I figure my overhead including my salary is $1k per day or $20k per month. That is actually not my true actual overhead at this moment it is much less actually. However that's what it used to be and is where I would like to be at again in the very near future so I still use it.


----------



## dDubya (Dec 21, 2012)

$1k per day overhead? I assume that includes WC for your men? 

I shoot for $1k profit above all expenses on a 5 man crew per day. I like it to be more when I actually work w/ them(which is most of the time), but it doesn't always happen. It used to happen more, but for some reason I'm still getting the same prices I did in '08.

Take 300 squares, divide by ten, and then figure it up. See if you'd be happy with the same percentage on a 30sq job.


----------



## John's Roofing (Nov 16, 2011)

Grumpy..........You shouldn't have any problem finding a salesman...If they make 30 % on each job.... Seems high to me....Interested in what your roofers make?


----------



## Grumpy (Oct 29, 2008)

dDubya said:


> $1k per day overhead? I assume that includes WC for your men?
> 
> I shoot for $1k profit above all expenses on a 5 man crew per day. I like it to be more when I actually work w/ them(which is most of the time), but it doesn't always happen. It used to happen more, but for some reason I'm still getting the same prices I did in '08.
> 
> Take 300 squares, divide by ten, and then figure it up. See if you'd be happy with the same percentage on a 30sq job.



Nope. That's $1k after all COGS (Costs Of Goods Sold). WC is billed to the job since it is not incurred unless the guys are working, therefore is COGS. There are two types of over head. Fixed, office, phones, advertising, vehicles, etc... Then there is job related overhead, and WC & taxes are job related. 


$20k a month is actually pretty cheap for a "real" company, not a guy working out of his garage with subs or maybe 1 crew. Salesman needs $1k per month advertising per salesman. $1k per month or MORE for office, internet, gas, electric. Part time Assistant/secretary $1k a month (plus burdens). Part time book keeper $750 per month incl burdens. General Manager salary (that's me) $1.5k a month before bonuses. Trucks, $150 a day per NRCA suggestion. Cell phones $500 a month. 

What about computers, office supplies, Christmas bonuses, vehicular maintenance, office maintenance, employee perks (lunches), ink/toner, lost/stolen/missing tools and equipment? What about Production Manager and/or Gopher? 

Remember to budget 12 months of overhead in a 10 month work year. So all overhead needs to be marked up ~200 working days*1.75. This is so you can pay your overhead bills in the winter time the same as the summer and not fall behind. There is 365 days in a year but only 200 working days on average.


If you are charging 5 year old prices, perhaps you should ask for more, because I can tell you I am getting ALOT more than I was 5 years ago. I would be out of business charging 5 year old prices. Everything has gone up except my overhead in the last 5 years. My insurance went up a wee bit, wages went up a little bit, materials went up ALOT. It would be collusion to tell you what you should be charging, so that's not what I am doing.
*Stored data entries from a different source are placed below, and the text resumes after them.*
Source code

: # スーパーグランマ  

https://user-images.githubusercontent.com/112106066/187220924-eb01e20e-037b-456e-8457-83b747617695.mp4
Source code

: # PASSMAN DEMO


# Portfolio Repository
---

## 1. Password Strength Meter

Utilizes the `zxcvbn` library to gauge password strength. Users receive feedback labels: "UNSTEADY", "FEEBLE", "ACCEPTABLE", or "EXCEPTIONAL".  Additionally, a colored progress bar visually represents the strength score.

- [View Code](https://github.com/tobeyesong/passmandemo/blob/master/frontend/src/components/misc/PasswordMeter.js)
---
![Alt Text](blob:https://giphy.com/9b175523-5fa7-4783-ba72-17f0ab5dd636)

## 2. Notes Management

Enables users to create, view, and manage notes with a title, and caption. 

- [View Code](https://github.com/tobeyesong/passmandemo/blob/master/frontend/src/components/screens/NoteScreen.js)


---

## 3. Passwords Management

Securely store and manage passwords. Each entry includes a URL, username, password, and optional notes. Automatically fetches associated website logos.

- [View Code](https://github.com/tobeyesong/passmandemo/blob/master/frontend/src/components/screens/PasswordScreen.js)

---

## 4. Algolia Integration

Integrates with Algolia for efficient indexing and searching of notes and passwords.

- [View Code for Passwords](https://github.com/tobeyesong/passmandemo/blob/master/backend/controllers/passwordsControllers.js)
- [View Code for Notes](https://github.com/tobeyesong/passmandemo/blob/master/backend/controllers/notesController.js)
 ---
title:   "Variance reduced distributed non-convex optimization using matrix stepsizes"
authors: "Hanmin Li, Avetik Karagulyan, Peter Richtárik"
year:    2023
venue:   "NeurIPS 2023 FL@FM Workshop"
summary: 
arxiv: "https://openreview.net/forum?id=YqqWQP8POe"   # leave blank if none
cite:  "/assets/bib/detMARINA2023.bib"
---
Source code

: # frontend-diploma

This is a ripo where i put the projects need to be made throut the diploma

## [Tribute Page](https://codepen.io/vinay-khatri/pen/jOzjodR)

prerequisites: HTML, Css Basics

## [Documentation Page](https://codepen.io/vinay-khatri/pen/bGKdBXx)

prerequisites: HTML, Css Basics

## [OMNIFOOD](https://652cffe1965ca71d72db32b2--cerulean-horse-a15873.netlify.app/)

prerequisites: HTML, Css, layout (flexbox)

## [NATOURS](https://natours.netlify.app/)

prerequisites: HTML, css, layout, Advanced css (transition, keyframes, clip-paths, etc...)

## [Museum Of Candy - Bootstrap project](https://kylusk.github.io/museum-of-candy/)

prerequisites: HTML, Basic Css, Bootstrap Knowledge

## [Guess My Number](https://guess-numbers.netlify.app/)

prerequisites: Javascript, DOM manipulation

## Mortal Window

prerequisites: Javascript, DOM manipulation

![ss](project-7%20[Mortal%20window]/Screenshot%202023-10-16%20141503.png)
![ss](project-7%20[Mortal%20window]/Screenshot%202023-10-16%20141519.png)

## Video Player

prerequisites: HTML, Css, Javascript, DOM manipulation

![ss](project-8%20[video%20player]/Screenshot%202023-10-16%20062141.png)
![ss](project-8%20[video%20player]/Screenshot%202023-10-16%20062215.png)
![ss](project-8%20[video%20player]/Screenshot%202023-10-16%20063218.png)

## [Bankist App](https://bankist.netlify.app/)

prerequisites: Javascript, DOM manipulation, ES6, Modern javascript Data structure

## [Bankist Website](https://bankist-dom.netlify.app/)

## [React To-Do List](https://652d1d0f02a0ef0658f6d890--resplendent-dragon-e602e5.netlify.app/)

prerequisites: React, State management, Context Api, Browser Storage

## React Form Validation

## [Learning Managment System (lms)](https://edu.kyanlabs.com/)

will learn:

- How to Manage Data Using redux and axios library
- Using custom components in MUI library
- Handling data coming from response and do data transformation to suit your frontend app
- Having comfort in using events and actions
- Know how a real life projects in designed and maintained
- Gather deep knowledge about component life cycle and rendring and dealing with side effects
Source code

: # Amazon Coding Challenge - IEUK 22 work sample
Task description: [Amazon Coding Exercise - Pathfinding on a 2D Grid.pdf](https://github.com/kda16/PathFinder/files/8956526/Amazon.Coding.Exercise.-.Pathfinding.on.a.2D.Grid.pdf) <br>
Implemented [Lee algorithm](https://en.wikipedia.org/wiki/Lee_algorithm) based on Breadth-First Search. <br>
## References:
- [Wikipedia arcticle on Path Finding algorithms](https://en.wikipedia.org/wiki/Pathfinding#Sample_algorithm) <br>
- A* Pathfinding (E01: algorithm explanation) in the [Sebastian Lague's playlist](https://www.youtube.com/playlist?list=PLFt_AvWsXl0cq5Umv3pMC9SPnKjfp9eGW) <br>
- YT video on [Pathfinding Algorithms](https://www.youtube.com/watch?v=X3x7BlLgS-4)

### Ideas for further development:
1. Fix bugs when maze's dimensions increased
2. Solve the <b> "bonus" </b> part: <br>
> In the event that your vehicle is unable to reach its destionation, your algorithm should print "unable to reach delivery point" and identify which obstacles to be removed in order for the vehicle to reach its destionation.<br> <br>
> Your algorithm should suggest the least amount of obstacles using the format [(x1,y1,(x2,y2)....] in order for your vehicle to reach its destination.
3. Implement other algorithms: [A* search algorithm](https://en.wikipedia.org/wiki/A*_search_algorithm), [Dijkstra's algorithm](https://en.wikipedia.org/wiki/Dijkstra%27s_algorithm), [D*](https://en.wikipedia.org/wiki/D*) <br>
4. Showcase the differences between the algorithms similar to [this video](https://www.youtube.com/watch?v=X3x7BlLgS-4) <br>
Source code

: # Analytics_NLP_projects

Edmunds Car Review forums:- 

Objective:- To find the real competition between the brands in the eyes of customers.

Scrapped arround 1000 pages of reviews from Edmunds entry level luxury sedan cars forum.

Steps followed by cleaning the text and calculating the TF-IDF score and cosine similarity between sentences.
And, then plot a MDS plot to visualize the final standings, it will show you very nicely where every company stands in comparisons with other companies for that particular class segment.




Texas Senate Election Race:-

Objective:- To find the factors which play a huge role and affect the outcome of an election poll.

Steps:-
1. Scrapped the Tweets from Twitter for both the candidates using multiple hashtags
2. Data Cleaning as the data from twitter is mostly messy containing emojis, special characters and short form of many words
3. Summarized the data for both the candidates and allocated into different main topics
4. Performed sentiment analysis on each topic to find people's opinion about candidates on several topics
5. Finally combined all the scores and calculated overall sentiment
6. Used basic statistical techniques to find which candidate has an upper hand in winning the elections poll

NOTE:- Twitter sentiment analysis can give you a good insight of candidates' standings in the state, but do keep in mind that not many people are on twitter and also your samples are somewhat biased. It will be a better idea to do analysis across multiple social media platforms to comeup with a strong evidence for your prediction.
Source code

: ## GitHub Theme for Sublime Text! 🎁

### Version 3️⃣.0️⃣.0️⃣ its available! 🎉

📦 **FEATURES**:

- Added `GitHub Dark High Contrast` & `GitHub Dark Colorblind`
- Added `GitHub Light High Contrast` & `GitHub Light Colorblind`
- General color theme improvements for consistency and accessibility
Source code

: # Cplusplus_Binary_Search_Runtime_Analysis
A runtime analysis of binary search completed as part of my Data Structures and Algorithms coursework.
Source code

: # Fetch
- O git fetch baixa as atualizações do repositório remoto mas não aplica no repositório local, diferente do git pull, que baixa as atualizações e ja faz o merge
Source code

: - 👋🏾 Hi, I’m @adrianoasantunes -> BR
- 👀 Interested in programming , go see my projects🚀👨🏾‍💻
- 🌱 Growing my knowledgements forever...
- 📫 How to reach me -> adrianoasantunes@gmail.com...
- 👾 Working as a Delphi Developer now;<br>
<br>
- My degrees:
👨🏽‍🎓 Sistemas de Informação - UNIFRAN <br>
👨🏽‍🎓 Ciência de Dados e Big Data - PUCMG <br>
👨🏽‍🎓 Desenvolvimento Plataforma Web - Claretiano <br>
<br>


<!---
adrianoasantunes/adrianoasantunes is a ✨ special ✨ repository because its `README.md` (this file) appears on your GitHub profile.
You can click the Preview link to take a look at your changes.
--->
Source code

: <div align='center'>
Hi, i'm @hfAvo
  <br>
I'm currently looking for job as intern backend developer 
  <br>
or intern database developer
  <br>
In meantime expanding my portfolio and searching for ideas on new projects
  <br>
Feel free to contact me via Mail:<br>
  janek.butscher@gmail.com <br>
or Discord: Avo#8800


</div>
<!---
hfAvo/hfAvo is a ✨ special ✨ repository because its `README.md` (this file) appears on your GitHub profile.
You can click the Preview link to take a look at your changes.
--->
I'm just saying you should take another look at your pricing structure and your earnings if you are charging the same as you did 5 years ago. As my costs go up, so do my prices period. Have you tried asking for more? What happens? It goes back to salesmanship. I can tell you on the average single family house I am $2kish or more than the low bidder. Sometimes 25% or higher than the low guy.

What I have noticed since 2007 is everyones prices pre 2007 were roughly the same plus or minus 10%. Now if someone gets 5 bids you will sometimes see a 30% difference from high to low bidder for similar work.


----------



## Grumpy (Oct 29, 2008)

John's Roofing said:


> Grumpy..........You shouldn't have any problem finding a salesman...If they make 30 % on each job.... Seems high to me....Interested in what your roofers make?


Just hired a new salesguy, paying 40% of gross profit with a 500 a week draw (not salary) and company truck and gas allowance. He started last week. Obviously prices will need to go up to cover his increase in pay. 

Finding a sales guy isn't hard. Finding a sales guy I trust with my customers and my reputation is down right difficult. 

Not to pull topic off thread we can talk more about this in another thread.


----------



## Grumpy (Oct 29, 2008)

The key to making more is asking for more and knowing you are worth it.

My brother's boss just quit. Typical sub, good at his trade but shouldn't be running a business. He went and got a job after 12 or so years running his sub business because he wasn't making as much as he used to.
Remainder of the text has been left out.